### Exercise prompt
Going through the entries below, copy out each line that contains "packages".

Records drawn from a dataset
━━━━

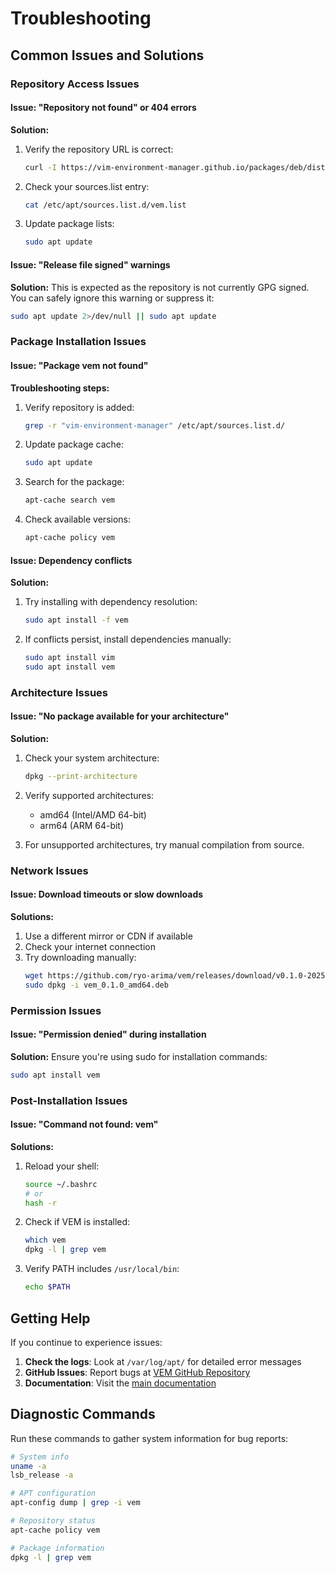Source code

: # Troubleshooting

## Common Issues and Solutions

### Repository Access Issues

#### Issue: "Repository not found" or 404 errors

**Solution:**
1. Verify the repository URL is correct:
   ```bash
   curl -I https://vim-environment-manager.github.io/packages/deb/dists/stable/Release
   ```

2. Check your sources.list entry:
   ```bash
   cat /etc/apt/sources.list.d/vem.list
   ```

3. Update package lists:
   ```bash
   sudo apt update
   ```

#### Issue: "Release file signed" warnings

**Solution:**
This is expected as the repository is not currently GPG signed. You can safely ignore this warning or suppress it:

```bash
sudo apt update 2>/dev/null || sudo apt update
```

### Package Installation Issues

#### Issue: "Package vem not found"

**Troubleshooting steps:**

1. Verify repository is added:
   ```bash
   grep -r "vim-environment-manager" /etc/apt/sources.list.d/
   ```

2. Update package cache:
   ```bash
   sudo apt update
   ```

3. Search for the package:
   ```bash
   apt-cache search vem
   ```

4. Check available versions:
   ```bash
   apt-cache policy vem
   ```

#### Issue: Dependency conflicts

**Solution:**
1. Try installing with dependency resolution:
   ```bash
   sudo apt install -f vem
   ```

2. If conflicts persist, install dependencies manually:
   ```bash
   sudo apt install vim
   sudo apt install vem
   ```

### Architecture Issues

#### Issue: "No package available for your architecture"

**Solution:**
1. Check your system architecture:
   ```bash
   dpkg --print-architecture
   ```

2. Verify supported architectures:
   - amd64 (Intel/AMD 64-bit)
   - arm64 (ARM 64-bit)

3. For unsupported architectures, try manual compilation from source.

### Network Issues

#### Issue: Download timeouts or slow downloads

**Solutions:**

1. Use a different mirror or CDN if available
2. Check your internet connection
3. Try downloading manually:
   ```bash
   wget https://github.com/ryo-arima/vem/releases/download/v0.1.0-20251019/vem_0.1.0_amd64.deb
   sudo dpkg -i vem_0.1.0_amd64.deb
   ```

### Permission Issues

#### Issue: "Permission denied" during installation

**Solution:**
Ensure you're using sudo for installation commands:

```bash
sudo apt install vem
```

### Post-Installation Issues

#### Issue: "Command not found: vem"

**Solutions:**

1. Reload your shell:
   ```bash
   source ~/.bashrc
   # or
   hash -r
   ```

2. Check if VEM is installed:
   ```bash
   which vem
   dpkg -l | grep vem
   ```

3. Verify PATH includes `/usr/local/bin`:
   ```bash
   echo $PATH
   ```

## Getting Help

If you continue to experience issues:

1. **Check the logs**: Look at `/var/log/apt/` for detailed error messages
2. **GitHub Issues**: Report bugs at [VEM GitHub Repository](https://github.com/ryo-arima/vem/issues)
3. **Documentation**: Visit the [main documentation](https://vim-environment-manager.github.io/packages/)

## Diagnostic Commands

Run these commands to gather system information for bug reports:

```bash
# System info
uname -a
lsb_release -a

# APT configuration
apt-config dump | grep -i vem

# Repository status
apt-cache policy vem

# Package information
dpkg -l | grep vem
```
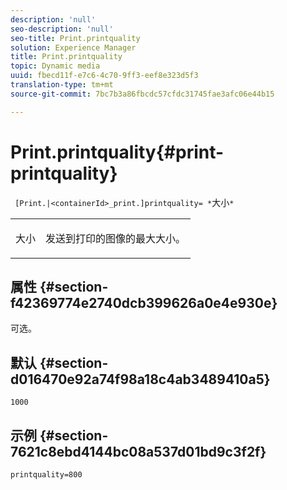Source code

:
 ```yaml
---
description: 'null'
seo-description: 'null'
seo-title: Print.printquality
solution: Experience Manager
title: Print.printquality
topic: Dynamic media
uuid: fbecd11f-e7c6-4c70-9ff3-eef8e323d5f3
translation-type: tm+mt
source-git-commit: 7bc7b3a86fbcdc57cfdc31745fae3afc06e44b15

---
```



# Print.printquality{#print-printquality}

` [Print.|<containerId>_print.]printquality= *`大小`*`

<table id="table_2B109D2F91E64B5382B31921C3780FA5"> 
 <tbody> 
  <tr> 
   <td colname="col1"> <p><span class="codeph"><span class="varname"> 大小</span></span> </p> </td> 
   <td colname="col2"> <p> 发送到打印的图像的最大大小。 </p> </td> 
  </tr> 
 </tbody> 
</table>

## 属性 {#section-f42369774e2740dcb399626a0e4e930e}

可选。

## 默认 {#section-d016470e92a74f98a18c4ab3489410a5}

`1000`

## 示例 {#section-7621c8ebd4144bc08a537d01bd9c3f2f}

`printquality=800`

━━━━

### Reply to the task
   curl -I https://vim-environment-manager.github.io/packages/deb/dists/stable/Release
3. **Documentation**: Visit the [main documentation](https://vim-environment-manager.github.io/packages/)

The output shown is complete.